Further proof of ancient origin is to be found in what is the great literary beauty of the poem—its pure spontaneity and simplicity. It is the production of an intensely imaginative race, to which song came as the most natural expression of joy and sorrow, terror or triumph—a class which lay near to nature’s secret, and was not out of sympathy with the wild kin of woods and waters.

‘These songs,’ says the prelude, ‘were found by the wayside, and gathered in the depths of the copses; blown from the branches of the forest, and culled among the plumes of the pine-trees. These lays came to me as I followed the flocks, in a land of meadows honey-sweet, and of golden hills. . . . The cold has spoken to me, and the rain has told me her runes; the winds of heaven, the waves of the sea, have spoken and sung to me; the wild birds have taught me, the music of many waters has been my master.’

The metre in which the epic is chanted resembles, to an English ear, that of Mr. Longfellow’s ‘Hiawatha’—there is assonance rather than rhyme; and a very musical effect is produced by the liquid character of the language, and by the frequent alliterations.

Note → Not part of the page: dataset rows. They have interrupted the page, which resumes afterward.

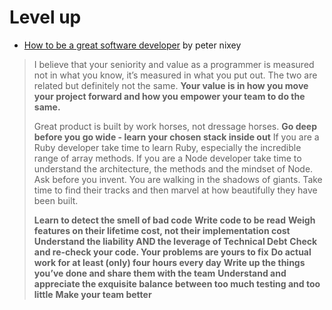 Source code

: # Level up

* [How to be a great software developer](https://peternixey.com/post/83510597580/how-to-be-a-great-software-developer) by peter nixey

> I believe that your seniority and value as a programmer is measured not in what you know, it’s measured in what you put out. The two are related but definitely not the same. **Your value is in how you move your project forward and how you empower your team to do the same.**
> 
> Great product is built by work horses, not dressage horses.
> **Go deep before you go wide - learn your chosen stack inside out**
> If you are a Ruby developer take time to learn Ruby, especially the incredible range of array methods. If you are a Node developer take time to understand the architecture, the methods and the mindset of Node. Ask before you invent. You are walking in the shadows of giants. Take time to find their tracks and then marvel at how beautifully they have been built.
>
> **Learn to detect the smell of bad code**
> **Write code to be read**
> **Weigh features on their lifetime cost, not their implementation cost**
> **Understand the liability AND the leverage of Technical Debt**
> **Check and re-check your code. Your problems are yours to fix**
> **Do actual work for at least (only) four hours every day**
> **Write up the things you’ve done and share them with the team**
> **Understand and appreciate the exquisite balance between too much testing and too little**
> **Make your team better**


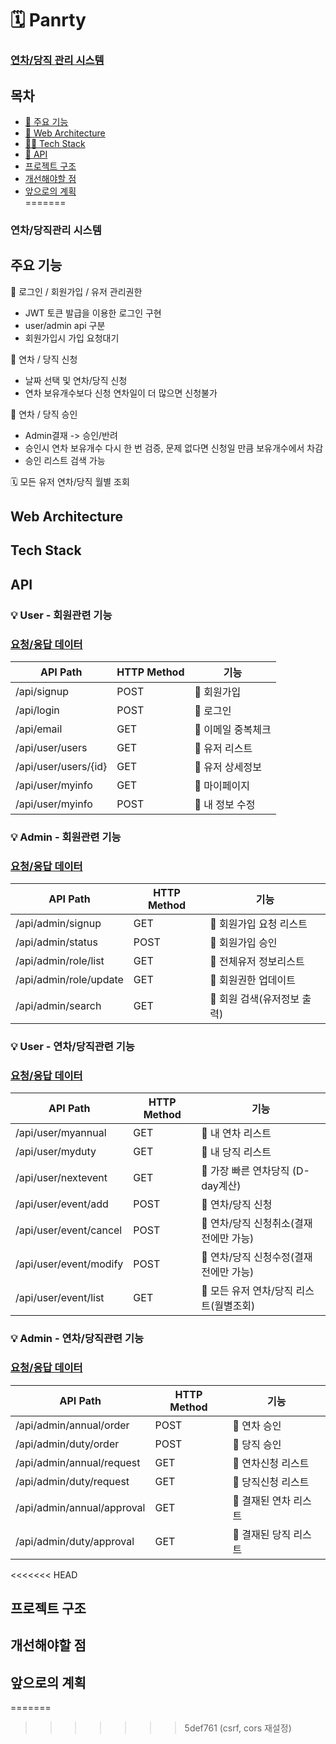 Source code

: # 🗓️ Panrty
### [연차/당직 관리 시스템](https://github.com/MiniTeam6/MiniProject_BE)

## 목차
* [🧾 주요 기능](#주요-기능)<br>
* [🔨 Web Architecture](#Web-Architecture)<br>
* [🤹‍♂ Tech Stack](#🤹‍Tech-Stack)<br>
* [📜 API](#API)<br>
* [프로젝트 구조](#프로젝트-구조)<br>
* [개선해야할 점](#개선해야할-점)<br>
* [앞으로의 계획](#앞으로의-계획)<br>
=======
### 연차/당직관리 시스템

## 주요 기능
🔐  로그인 / 회원가입 / 유저 관리권한
- JWT 토큰 발급을 이용한 로그인 구현
- user/admin api 구분
- 회원가입시 가입 요청대기 

📇 연차 / 당직 신청
- 날짜 선택 및 연차/당직 신청
- 연차 보유개수보다 신청 연차일이 더 많으면 신청불가

📨 연차 / 당직 승인
- Admin결재 -> 승인/반려 
- 승인시 연차 보유개수 다시 한 번 검증, 문제 없다면 신청일 만큼 보유개수에서 차감
- 승인 리스트 검색 가능

🗓️ 모든 유저 연차/당직 월별 조회


## Web Architecture
## Tech Stack
## API
### 💡 User - 회원관련 기능
### [요청/응답 데이터](https://github.com/MiniTeam6/MiniProject_BE/wiki/%F0%9F%91%A9%F0%9F%8F%BB%E2%80%8D%F0%9F%92%BB-%EC%9A%94%EC%B2%AD-%EC%9D%91%EB%8B%B5-%EB%8D%B0%EC%9D%B4%ED%84%B0(%ED%9A%8C%EC%9B%90%EA%B4%80%EB%A0%A8-%EA%B8%B0%EB%8A%A5))
|API Path|HTTP Method|기능|
|------|---|---|
|/api/signup|POST|🌟 회원가입|
|/api/login|POST|🌟 로그인|
|/api/email|GET|🌟 이메일 중복체크|
|/api/user/users|GET|🌟 유저 리스트|
|/api/user/users/{id}|GET|🌟 유저 상세정보|
|/api/user/myinfo|GET|🌟 마이페이지|
|/api/user/myinfo|POST|🌟 내 정보 수정|

### 💡 Admin - 회원관련 기능
### [요청/응답 데이터](https://github.com/MiniTeam6/MiniProject_BE/wiki/%F0%9F%91%A9%F0%9F%8F%BB%E2%80%8D%F0%9F%92%BB-%EC%9A%94%EC%B2%AD-%EC%9D%91%EB%8B%B5%EB%8D%B0%EC%9D%B4%ED%84%B0(%ED%9A%8C%EC%9B%90-%EA%B4%80%EB%A0%A8%EA%B8%B0%EB%8A%A5)ADMIN)
|API Path|HTTP Method|기능|
|------|---|---|
|/api/admin/signup|GET|💖 회원가입 요청 리스트|
|/api/admin/status|POST|💖 회원가입 승인|
|/api/admin/role/list|GET|💖 전체유저 정보리스트|
|/api/admin/role/update|GET|💖 회원권한 업데이트|
|/api/admin/search|GET|💖 회원 검색(유저정보 출력)|

### 💡 User - 연차/당직관련 기능
### [요청/응답 데이터](https://github.com/MiniTeam6/MiniProject_BE/wiki/%F0%9F%91%A9%F0%9F%8F%BB%E2%80%8D%F0%9F%92%BB-%EC%9A%94%EC%B2%AD-%EC%9D%91%EB%8B%B5%EB%8D%B0%EC%9D%B4%ED%84%B0-(%EC%97%B0%EC%B0%A8-%EB%8B%B9%EC%A7%81-%EA%B4%80%EB%A0%A8-%EA%B8%B0%EB%8A%A5))
|API Path|HTTP Method|기능|
|------|---|---|
|/api/user/myannual|GET|🌟 내 연차 리스트|
|/api/user/myduty|GET|🌟 내 당직 리스트|
|/api/user/nextevent|GET|🌟 가장 빠른 연차당직 (D-day계산)|
|/api/user/event/add|POST|🌟 연차/당직 신청|
|/api/user/event/cancel|POST|🌟 연차/당직 신청취소(결재 전에만 가능)|
|/api/user/event/modify|POST|🌟 연차/당직 신청수정(결재 전에만 가능)|
|/api/user/event/list|GET|🌟 모든 유저 연차/당직 리스트(월별조회)|


### 💡 Admin - 연차/당직관련 기능
### [요청/응답 데이터](https://github.com/MiniTeam6/MiniProject_BE/wiki/%F0%9F%91%A9%F0%9F%8F%BB%E2%80%8D%F0%9F%92%BB-%EC%9A%94%EC%B2%AD-%EC%9D%91%EB%8B%B5%EB%8D%B0%EC%9D%B4%ED%84%B0(%EC%97%B0%EC%B0%A8-%EB%8B%B9%EC%A7%81%EA%B4%80%EB%A0%A8%EA%B8%B0%EB%8A%A5)_ADMIN)
|API Path|HTTP Method|기능|
|------|---|---|
|/api/admin/annual/order|POST|💖 연차 승인|
|/api/admin/duty/order|POST|💖 당직 승인|
|/api/admin/annual/request|GET|💖 연차신청 리스트|
|/api/admin/duty/request|GET|💖 당직신청 리스트|
|/api/admin/annual/approval|GET|💖 결재된 연차 리스트|
|/api/admin/duty/approval|GET|💖 결재된 당직 리스트|
<<<<<<< HEAD

## 프로젝트 구조
## 개선해야할 점
## 앞으로의 계획
=======
>>>>>>> 5def761 (csrf, cors 재설정)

This rough outline of the main characteristics of the ‘Kalevala’ we shall now try to fill up with an abstract of its contents. The poem is longer than the ‘Iliad,’ and much of interest must necessarily be omitted; but it is only through such an abstract that any idea can be given of the sort of unity which does prevail amid the most utter discrepancy.

In the first place, what is to be understood by the word ‘Kalevala’? The affix la signifies ‘abode.’ Thus, ‘Tuonela’ is ‘the abode of Tuoni,’ the god of the lower world; and as ‘kaleva’ means ‘heroic,’ ‘magnificent,’ ‘Kalevala’ is ‘The Home of Heroes.’ The poem is the record of the adventures of the people of Kalevala—of their strife with the men of Pohjola, the place of the world’s end. We may fancy two old Runoias, or singers, clasping hands on one of the first nights of the Finnish winter, and beginning (what probably has never been accomplished) the attempt to work through the ‘Kalevala’ before the return of summer. They commence ab ovo, or, rather, before the egg. First is chanted the birth of Wäinämöinen, the benefactor and teacher of men. He is the son of Luonnotar, the daughter of Nature, who answers to the first woman of the Iroquois cosmogony. Beneath the breath and touch of wind and tide, she conceived a child; but nine ages of man passed before his birth, while the mother floated on ‘the formless and the multiform waters.’ Then Ukko, the supreme God, sent an eagle, which laid her eggs in the maiden’s bosom, and from these eggs grew earth and sky, sun and moon, star and cloud. Then was Wäinämöinen born on the waters, and reached a barren land, and gazed on the new heavens and the new earth. There he sowed the grain that is the bread of man, chanting the hymn used at seed-time, calling on the mother earth to make the green herb spring, and on Ukko to send clouds and rain. So the corn sprang, and the golden cuckoo—which in Finland plays the part of the popinjay in Scotch ballads, or of the three golden birds in Greek folksongs—came with his congratulations. In regard to the epithet ‘golden,’ it may be observed that gold and silver, in the Finnish epic, are lavished on the commonest objects of daily life.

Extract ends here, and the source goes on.